As we can see, the story of Moni Mekhala Ream Eyso revolves around five characters (or groups of characters). There is the heroine Moni Mekhala, goddess of the ocean, master of lightning, who represents water. There is Vorachhun, a human prince whose solo traditionally opens the dance drama, who represents earth. There is the thundering demon Ream Eyso, whose anger and fury represents fire. There are the gods and goddesses who protect Moni Mekhala, acting as clouds Ream Eyso must rip through in the dance drama; they represent air. And finally there is Lok Ta Moni Eisei, who creates space for his students by passing on his knowledge as a teacher, as well as space for the drama to unfold by conceiving of the competition and disappearing from the narrative thereafter. Lok Ta represents the force of ether. Our characters then, represent the five cosmic forces of the sacred universe.


To further understand the origins of this tale, let us now turn to an analysis of the three central characters.

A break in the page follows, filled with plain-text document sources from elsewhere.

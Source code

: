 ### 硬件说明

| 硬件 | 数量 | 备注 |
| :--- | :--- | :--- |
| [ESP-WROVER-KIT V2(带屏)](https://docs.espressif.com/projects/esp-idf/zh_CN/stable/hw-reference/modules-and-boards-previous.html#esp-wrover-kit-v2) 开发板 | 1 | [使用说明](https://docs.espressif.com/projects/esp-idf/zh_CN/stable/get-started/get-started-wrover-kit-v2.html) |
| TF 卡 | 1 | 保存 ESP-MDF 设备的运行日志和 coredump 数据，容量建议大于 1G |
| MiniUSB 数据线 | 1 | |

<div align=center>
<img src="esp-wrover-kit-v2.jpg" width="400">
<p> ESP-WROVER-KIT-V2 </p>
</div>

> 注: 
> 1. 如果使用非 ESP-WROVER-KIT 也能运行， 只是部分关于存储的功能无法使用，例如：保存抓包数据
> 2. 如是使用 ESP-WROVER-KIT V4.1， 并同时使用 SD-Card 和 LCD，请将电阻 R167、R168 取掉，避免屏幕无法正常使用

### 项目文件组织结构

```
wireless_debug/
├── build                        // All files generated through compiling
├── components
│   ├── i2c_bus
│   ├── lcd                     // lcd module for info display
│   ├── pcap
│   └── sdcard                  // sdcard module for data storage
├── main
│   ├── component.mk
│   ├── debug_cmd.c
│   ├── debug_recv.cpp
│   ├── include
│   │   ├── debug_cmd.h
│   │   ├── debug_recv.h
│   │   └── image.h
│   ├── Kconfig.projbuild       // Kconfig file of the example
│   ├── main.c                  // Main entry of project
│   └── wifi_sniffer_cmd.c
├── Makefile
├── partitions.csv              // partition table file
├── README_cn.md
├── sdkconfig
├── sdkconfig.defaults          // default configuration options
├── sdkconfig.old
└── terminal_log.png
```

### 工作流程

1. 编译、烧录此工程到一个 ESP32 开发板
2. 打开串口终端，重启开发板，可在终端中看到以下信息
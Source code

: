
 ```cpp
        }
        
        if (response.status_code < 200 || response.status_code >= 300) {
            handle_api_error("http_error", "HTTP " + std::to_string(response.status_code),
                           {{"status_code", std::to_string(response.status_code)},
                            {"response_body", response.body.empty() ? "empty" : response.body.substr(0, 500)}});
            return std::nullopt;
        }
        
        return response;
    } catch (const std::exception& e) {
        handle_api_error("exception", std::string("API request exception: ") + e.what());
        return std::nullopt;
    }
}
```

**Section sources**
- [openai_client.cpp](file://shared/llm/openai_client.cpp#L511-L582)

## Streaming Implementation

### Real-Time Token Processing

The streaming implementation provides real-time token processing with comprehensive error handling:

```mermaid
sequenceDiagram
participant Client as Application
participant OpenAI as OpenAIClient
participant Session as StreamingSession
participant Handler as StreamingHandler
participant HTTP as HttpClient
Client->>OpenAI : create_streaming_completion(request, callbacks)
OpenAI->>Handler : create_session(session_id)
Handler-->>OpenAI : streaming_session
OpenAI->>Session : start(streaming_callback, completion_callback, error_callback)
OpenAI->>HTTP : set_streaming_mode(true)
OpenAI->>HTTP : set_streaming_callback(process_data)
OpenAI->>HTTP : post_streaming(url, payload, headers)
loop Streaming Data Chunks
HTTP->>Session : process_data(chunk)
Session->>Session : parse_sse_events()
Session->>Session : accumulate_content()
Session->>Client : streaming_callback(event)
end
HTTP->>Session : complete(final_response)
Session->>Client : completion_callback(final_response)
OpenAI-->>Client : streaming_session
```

The shining star of the drama is the sea goddess Moni Mekhala. In the standard Sanskrit spelling, her name means “girdle of gems” or “jeweled belt”—perhaps inspired by how a band of sunlight twinkles on water, or to glistening ocean, river, and lake waters themselves. Moni Mekhala appears in Buddhist jataka tales, ancient Tamil epic literature, and various versions of the Ramayana as found in Cambodia, Thailand, Laos, and Myanmar. Some scholars posit that she is an indigenous Southeast Asian goddess, watching over the ocean from the southeast of India all the way to these shores of Suvarnabhumi (which was the ancient Indian name for Southeast Asia, and a name Khmers used since at least the seventh century). She conforms to an Asian pattern of female deities who protect travelers—exemplified by Lok Yeay Mao of Cambodia, Java’s Queen of the Southern Seas Nyai Roro Kidul, Ma-tsu and Tin Hau of Chinese cultures, and the Munakata Goddesses of Japan. Interestingly, this image of the nurturing, female life-saver may reflect the psyches and subconscious sexual desires of men at the mercy of the ocean; their psyches and subconscious sexual desires, as well as the tumultuous force of ocean and nature, may also reflect her image as a playful trickster as well.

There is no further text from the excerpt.